D'un moyen qui semblait par trop lointain et incantatoire, on était revenu dans l'entre-soi. Avions-nous appris à aimer? Le retour en terre promise était l'entrée dans l'age d'or, pour les esprits des croyants. Qui sait pourtant que cette terre était traditionnellement égyptienne? C'est la reconquête du pays par ses limites les plus défendables. C'est une vision du moins, que j'ai de cette renaissance hébraïque. Elle est une couche qui ramène à l'idée d'Alliance.

L'idée de l'alliance entre les Cieux et les humain-e-s est une idée riche. Elle est établie sur le principe fondateur de la confiance et de la convergence entre le fil de notre vie et les raisons même du monde que nous connaissons, ou du moins, la cause des causes. Nous ne sommes pas détâchés des causes. Nous ne sommes pas disharmonieux avec le sens pris par la Création. Le Créateur nous promet que nous trouverons grâce. Nous sommes justifiés.

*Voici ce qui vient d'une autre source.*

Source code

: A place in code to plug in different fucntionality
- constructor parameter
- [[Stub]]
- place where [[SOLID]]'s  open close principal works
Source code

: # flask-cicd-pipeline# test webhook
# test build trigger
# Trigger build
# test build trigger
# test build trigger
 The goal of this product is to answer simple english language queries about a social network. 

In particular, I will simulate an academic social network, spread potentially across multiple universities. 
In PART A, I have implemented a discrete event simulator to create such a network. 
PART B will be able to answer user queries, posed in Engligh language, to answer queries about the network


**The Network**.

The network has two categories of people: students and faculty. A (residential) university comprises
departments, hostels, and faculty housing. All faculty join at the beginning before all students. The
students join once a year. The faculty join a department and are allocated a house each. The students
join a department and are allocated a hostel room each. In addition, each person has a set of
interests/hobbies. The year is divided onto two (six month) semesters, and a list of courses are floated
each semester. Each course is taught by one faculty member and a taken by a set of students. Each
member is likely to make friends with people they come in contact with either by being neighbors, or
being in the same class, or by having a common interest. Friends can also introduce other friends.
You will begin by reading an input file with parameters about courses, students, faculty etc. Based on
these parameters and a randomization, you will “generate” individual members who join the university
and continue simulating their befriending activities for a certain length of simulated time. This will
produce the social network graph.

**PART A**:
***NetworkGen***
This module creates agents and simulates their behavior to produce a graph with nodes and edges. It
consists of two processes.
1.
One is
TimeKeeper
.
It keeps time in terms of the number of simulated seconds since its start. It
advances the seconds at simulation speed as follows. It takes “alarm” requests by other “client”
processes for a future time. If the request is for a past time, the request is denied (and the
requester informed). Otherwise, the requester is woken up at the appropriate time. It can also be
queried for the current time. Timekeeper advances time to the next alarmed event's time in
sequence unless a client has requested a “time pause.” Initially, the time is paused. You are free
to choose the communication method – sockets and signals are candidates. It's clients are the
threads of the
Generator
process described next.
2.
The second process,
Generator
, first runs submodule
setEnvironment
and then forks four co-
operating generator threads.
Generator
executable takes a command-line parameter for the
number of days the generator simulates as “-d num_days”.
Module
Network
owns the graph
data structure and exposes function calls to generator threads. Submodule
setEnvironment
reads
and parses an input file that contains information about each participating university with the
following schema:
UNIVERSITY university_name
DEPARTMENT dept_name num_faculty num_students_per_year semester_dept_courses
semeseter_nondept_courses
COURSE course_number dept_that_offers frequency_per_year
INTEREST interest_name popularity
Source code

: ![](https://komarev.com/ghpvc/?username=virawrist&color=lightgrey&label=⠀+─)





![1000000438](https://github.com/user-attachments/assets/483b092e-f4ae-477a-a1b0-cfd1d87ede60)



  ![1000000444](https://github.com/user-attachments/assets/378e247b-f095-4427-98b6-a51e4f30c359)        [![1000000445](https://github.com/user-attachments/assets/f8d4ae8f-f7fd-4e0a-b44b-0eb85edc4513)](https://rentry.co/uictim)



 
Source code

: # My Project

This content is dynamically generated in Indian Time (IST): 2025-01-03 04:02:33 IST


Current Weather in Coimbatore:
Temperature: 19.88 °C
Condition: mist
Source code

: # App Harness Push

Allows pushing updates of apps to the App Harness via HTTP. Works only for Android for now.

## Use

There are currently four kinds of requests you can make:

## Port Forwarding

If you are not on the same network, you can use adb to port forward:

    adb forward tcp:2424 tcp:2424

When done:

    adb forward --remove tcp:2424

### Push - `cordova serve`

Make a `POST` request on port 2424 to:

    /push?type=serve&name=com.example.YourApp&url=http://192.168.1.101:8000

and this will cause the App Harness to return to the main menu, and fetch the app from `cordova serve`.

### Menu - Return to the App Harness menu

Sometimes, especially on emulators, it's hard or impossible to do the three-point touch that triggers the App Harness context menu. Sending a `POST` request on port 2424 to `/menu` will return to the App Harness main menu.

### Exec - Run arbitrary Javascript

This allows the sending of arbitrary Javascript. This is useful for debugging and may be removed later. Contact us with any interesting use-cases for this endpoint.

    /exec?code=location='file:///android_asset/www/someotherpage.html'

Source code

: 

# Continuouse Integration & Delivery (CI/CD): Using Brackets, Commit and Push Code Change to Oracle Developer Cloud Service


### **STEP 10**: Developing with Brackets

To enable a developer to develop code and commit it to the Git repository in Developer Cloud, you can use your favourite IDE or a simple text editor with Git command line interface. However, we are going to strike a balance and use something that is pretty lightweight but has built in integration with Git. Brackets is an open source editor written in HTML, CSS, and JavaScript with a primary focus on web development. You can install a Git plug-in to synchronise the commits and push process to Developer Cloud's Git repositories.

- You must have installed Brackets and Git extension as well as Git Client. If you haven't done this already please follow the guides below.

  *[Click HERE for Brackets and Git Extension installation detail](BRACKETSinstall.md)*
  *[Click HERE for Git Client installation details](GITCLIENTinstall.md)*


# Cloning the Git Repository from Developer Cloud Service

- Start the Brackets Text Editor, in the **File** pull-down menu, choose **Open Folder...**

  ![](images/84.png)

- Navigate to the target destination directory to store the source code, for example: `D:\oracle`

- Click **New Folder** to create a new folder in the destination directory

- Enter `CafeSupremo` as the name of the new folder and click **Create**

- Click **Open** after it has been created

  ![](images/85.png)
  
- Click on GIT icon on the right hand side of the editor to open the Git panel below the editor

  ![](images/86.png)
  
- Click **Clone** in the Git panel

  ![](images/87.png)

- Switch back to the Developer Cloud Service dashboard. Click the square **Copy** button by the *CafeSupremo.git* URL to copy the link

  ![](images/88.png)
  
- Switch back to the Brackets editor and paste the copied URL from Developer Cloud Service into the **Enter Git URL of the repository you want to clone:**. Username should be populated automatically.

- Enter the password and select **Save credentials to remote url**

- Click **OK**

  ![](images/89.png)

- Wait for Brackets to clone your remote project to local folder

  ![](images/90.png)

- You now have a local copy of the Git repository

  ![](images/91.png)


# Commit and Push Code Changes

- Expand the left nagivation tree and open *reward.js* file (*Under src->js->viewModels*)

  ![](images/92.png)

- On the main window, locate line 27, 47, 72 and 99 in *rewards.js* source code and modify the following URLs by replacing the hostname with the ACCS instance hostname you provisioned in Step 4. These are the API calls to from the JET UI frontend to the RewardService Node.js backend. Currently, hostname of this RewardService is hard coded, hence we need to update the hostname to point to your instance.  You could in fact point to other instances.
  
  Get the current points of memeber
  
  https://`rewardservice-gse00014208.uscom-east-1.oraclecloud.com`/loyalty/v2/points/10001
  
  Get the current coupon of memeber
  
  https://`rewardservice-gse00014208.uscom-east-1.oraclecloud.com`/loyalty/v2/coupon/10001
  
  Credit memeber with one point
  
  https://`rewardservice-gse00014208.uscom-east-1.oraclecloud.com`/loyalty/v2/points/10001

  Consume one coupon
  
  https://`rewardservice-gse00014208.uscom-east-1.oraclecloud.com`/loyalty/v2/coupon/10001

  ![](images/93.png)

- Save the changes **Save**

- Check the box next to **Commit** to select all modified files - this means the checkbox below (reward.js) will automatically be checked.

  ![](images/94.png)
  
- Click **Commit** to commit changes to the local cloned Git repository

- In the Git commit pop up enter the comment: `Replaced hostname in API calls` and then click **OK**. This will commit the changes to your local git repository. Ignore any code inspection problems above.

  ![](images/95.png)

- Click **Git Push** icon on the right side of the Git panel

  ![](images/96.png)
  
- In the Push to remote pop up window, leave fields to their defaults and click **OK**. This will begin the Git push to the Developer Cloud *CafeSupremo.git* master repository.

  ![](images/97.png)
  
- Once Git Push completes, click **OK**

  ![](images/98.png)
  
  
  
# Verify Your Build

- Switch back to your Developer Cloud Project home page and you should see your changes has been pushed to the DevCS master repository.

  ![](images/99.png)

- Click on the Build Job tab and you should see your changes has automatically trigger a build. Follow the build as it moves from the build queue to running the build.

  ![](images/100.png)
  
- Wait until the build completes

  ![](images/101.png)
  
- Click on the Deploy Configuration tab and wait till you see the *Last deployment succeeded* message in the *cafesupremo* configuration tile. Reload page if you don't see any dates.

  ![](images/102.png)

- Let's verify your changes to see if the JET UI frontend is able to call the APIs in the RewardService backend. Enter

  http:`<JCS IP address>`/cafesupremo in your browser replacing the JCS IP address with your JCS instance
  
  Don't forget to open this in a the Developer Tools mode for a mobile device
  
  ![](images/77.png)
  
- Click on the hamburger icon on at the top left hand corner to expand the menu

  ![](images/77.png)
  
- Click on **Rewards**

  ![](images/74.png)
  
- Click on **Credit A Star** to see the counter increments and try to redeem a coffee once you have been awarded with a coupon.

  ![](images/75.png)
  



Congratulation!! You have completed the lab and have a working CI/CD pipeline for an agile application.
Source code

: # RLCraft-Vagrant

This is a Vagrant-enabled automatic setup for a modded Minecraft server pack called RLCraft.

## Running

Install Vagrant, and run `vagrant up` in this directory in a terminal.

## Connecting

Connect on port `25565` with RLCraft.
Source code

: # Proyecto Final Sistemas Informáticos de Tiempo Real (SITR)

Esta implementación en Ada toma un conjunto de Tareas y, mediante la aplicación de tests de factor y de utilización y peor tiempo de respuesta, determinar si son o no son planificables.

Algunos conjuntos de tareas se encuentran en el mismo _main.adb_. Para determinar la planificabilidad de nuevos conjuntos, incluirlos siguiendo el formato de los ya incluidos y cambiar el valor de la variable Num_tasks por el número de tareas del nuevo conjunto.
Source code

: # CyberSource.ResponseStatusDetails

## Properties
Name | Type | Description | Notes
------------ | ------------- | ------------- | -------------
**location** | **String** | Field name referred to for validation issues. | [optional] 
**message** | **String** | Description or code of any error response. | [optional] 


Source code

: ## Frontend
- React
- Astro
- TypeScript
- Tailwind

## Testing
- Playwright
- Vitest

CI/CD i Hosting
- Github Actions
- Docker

Que cela s'accorde avec les principes cycliques d'Atoum-Horus-Râ ce n'est pas le plus précieux. Mais les saisons sont là qui nous rappellent à nos propres rythmes. Ceux-ci n'ont pas à comporter de valeur incantatoire ou à être appelés par les humains. Ce n'est pas une messe qui tient l'univers.

La machine du réel fonctionne parce que des principes régissent les choses, des principes équitables. Il nous appartient de découvrir comment notre propre gravité nous entraîne vers une certaine vie. Comment les choses sont en mouvement, en recréation perpétuelle, à travers un continuum qui va bien au delà des formes extérieures. La vie est une expérience vaste. Elle ne se limite pas à la crainte d'un jugement qui est introspectif, et à l'espoir d'une justesse, qui est spontanée. Ce que nous disent les mythes n'est rien à côté de ce qui se passe dans l'instant présent où nous vivons des prises de conscience, et ce temps présent échappe à toute forme définitive.

Ne restons plus figés sur le reflet spectral de l'alliance qu'est le jugement. Tout cela constitue juste des étapes de notre équilibre, universellement.

Ces mythes raisonnent parce qu'ils parlent à l'inconscient. Cette histoire est riche de leçons. Ces leçons sont un voyage. Pas pour se remplir les poches, mais pour vivre de point d'eau en point d'eau.